What is the correct way to parse data for DPO? Do you seperate out prompt or not?

If you look at the main documentation for DPO, or the alignment handbook examples, it appear the prompt is separated from “chosen” and “rejected” in datasets before training: Such as from the alignment handbook:

def process(row):
   # *** Note, this seperates out the prompt messages from chosen/rejected ***
   prompt_messages = row["chosen"][:-1]
   chosen_messages = row["chosen"][-1:]
   rejected_messages = row["rejected"][-1:]

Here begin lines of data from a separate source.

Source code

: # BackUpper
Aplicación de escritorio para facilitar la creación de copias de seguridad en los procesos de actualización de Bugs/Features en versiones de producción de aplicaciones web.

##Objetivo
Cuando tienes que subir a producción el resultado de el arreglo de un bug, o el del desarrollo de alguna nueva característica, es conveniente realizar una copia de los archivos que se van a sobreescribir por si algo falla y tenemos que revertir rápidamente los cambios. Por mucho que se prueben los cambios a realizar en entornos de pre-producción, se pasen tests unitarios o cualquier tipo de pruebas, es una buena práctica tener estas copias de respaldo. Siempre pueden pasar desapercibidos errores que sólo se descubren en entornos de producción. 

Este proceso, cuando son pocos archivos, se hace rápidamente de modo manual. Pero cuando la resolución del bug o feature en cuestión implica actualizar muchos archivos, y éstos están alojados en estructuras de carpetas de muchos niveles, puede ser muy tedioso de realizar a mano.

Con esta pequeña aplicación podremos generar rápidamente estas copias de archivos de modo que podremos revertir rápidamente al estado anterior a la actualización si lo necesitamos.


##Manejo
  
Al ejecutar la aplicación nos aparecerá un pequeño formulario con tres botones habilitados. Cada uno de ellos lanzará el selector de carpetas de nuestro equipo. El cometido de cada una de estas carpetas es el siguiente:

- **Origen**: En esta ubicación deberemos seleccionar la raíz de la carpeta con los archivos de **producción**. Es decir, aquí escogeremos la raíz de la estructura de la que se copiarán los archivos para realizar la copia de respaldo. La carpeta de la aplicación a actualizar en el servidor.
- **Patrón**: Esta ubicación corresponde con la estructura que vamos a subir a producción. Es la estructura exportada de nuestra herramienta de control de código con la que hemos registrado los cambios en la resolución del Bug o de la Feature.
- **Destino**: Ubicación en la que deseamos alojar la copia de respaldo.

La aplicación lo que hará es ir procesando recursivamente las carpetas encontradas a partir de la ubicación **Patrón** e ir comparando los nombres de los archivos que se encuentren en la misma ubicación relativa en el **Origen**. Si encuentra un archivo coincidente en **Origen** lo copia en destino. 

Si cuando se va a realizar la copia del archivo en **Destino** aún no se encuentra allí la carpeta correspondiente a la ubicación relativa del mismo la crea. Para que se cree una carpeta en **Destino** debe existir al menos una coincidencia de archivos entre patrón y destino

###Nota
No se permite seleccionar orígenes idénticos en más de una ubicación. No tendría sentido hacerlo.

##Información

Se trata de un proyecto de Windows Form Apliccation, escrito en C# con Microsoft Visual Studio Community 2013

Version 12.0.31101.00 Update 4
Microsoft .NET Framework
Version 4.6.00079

   row["prompt"] = tokenizer.apply_chat_template(prompt_messages, tokenize=False)
   row["chosen"] = tokenizer.apply_chat_template(chosen_messages, tokenize=False)
   row["rejected"] = tokenizer.apply_chat_template(rejected_messages, tokenize=False)

ds = ds.map(

However, in the official TRL examples prompt is not separated out:

def process(row):
    # *** Prompt was not separated out ***
    row["chosen"] = tokenizer.apply_chat_template(row["chosen"], tokenize=False)
    row["rejected"] = tokenizer.apply_chat_template(row["rejected"], tokenize=False)
    return row

ds = ds.map(

These two methods are going to send different results to the DPO trainer. Why the discrepancy? It is because it does not matter? Or is the a bug in one of them, such as the TRL example code?